WORK REQUIRED: Your answer should be the lines below from the one holding "## My recent activity" through the one holding "2. 🎉 Merged", copied exactly and with nothing else.

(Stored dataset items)
━━━━━━━━━━━━━━━━
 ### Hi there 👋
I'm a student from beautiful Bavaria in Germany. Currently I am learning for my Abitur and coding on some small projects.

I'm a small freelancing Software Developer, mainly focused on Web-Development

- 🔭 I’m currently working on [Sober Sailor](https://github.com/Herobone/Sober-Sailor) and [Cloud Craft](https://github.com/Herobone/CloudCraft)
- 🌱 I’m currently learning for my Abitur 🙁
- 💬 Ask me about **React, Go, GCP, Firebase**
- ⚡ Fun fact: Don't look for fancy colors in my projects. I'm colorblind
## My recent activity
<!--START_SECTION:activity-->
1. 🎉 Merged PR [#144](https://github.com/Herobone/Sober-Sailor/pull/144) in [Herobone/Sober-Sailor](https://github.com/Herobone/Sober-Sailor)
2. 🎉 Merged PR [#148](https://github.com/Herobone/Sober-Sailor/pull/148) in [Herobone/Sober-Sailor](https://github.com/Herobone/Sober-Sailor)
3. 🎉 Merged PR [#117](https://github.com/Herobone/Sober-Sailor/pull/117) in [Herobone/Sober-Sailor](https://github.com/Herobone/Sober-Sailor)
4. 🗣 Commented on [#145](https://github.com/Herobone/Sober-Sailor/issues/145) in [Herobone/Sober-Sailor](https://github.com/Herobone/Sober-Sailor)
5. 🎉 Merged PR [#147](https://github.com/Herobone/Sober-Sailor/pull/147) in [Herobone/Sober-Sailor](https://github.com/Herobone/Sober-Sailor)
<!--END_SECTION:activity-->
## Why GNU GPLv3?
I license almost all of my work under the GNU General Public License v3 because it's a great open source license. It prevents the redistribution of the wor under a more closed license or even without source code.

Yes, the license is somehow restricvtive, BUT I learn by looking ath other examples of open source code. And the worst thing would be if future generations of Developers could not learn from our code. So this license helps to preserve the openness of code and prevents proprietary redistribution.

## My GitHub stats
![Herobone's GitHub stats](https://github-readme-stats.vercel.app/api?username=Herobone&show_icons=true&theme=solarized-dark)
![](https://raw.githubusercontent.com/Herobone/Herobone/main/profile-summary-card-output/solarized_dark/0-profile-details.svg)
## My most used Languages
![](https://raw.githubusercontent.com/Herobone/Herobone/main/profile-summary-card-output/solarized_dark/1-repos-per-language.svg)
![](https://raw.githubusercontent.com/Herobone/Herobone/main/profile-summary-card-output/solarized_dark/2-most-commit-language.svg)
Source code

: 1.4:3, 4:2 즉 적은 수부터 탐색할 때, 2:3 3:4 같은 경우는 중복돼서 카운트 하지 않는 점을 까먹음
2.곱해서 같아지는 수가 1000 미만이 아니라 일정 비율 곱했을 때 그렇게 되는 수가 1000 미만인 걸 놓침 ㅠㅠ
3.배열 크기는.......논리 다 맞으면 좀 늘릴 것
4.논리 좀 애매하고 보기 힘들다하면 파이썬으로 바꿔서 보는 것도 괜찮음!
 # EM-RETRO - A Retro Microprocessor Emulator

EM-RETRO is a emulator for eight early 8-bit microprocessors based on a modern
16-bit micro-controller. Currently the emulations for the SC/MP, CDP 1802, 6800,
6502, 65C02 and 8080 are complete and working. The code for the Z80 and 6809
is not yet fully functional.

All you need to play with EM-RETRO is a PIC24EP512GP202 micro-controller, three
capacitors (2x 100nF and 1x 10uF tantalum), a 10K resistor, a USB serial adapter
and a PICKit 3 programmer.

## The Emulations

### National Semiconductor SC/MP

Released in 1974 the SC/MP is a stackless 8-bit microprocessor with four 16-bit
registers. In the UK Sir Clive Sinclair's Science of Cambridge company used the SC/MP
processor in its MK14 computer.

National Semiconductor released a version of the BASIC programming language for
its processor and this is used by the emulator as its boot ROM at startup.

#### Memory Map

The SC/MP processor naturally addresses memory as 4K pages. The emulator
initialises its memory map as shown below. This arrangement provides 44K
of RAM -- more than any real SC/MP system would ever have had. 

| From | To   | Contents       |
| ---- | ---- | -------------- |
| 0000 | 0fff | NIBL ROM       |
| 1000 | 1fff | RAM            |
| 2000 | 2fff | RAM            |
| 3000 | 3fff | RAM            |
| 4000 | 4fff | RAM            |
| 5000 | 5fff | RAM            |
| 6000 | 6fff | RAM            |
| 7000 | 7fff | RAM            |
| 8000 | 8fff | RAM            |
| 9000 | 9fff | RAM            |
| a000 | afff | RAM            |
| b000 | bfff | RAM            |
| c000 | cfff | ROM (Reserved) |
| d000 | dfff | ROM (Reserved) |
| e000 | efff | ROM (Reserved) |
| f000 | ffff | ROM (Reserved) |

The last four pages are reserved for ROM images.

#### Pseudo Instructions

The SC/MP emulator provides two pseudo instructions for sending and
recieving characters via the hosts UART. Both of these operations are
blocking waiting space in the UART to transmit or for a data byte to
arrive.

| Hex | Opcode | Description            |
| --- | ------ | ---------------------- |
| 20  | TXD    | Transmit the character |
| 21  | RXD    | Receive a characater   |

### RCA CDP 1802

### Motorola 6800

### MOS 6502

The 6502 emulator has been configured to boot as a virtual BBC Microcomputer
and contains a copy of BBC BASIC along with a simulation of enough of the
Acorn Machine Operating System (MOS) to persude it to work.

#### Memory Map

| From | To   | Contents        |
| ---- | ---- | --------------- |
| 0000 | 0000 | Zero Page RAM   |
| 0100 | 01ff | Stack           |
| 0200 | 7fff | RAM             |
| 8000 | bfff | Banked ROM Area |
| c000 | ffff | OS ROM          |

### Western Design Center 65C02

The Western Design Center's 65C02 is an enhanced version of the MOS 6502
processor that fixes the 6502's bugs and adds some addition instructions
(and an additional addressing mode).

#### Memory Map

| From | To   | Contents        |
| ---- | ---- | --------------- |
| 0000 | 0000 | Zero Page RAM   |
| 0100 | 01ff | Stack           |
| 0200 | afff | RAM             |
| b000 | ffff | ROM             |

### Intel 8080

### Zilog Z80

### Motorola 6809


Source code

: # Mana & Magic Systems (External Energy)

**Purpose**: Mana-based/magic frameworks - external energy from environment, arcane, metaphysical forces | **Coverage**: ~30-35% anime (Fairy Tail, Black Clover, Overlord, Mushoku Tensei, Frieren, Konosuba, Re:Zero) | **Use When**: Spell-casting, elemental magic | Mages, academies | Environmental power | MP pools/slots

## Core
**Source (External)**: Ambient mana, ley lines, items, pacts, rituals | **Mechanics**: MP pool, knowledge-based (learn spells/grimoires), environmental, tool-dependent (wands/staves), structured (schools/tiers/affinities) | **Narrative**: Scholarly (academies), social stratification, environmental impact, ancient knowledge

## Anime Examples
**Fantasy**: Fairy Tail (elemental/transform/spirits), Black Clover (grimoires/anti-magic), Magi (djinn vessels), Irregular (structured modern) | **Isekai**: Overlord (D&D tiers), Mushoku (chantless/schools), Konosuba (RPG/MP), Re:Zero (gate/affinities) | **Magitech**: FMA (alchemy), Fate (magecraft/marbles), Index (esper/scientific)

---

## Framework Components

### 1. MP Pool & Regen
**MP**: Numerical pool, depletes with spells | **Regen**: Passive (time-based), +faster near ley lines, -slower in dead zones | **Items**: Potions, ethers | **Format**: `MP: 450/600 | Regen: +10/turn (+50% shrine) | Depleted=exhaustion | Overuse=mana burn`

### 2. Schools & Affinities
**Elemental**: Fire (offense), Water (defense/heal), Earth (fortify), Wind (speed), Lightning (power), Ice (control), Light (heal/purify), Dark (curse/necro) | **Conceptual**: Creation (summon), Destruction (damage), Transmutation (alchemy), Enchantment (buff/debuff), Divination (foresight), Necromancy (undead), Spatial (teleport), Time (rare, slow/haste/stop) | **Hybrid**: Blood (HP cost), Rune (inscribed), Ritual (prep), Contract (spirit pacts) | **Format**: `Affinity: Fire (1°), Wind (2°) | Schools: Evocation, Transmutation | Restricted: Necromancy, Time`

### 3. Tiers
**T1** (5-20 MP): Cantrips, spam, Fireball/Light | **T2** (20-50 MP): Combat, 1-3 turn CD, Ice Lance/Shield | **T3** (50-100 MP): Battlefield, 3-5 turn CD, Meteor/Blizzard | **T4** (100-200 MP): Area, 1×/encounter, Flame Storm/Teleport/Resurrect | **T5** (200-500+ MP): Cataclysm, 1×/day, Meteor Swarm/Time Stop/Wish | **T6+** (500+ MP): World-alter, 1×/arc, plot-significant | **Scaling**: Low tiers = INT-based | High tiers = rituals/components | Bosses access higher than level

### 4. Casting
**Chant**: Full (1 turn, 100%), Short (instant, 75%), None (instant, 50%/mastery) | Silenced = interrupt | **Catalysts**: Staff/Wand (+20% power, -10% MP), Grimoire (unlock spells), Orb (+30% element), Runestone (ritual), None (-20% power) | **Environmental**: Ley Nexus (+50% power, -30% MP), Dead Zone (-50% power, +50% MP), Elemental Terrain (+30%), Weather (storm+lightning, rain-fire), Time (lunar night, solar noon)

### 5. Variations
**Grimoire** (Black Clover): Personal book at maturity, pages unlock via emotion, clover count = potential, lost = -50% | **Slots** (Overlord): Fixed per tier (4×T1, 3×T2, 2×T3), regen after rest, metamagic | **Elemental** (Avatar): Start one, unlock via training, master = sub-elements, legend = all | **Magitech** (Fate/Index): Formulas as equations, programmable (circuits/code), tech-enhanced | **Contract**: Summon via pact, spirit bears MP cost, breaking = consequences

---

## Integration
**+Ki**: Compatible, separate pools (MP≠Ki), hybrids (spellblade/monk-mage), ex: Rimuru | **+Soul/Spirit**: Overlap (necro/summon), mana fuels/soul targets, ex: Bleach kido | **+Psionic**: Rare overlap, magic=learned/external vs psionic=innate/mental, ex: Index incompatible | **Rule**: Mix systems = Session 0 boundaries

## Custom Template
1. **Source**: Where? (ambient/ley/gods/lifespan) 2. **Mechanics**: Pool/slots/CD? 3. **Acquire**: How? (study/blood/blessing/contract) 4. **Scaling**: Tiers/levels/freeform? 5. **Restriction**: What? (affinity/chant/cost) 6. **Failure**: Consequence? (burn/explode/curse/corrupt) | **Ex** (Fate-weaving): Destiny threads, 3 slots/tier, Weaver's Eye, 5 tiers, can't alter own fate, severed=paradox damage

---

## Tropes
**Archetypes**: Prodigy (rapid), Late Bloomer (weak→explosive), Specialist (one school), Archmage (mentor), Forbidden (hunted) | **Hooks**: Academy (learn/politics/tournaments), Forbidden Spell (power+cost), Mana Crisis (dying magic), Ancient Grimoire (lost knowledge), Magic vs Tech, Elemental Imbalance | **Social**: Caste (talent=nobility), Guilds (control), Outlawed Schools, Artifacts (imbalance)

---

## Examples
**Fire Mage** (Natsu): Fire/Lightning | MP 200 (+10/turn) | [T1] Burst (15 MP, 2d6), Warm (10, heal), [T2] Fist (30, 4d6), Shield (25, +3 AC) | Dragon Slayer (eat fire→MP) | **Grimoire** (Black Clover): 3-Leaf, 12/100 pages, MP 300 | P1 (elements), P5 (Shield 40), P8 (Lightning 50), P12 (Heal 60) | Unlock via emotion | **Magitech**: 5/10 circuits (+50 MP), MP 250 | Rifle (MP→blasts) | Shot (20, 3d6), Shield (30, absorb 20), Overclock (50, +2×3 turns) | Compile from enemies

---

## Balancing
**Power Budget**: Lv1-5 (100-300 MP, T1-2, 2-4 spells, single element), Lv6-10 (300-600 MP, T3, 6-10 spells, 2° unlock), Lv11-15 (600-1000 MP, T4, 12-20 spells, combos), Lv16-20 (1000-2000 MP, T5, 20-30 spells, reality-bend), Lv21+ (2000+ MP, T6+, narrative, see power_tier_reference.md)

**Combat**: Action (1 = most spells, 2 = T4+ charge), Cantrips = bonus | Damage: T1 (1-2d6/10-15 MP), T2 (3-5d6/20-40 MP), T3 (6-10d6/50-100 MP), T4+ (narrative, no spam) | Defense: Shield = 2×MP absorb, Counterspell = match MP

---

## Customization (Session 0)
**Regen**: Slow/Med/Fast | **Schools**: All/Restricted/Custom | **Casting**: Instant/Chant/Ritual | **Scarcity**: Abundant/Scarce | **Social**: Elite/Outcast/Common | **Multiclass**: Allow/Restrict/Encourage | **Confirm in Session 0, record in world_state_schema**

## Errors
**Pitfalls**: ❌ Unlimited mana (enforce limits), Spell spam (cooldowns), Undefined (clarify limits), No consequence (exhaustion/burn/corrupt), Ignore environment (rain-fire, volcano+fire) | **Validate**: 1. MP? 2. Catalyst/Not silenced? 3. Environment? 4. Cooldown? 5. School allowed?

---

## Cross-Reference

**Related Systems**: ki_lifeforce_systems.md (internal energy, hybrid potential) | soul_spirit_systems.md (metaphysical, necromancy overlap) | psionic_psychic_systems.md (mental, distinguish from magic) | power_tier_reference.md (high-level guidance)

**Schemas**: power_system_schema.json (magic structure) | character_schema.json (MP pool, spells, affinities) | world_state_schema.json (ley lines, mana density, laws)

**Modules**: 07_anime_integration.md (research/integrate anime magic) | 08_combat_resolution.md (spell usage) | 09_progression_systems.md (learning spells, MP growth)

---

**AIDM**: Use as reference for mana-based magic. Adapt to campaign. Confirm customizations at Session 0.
━━━━━━━━━━━━━━━━
SOLUTION:
## My recent activity
<!--START_SECTION:activity-->
1. 🎉 Merged PR [#144](https://github.com/Herobone/Sober-Sailor/pull/144) in [Herobone/Sober-Sailor](https://github.com/Herobone/Sober-Sailor)
2. 🎉 Merged PR [#148](https://github.com/Herobone/Sober-Sailor/pull/148) in [Herobone/Sober-Sailor](https://github.com/Herobone/Sober-Sailor)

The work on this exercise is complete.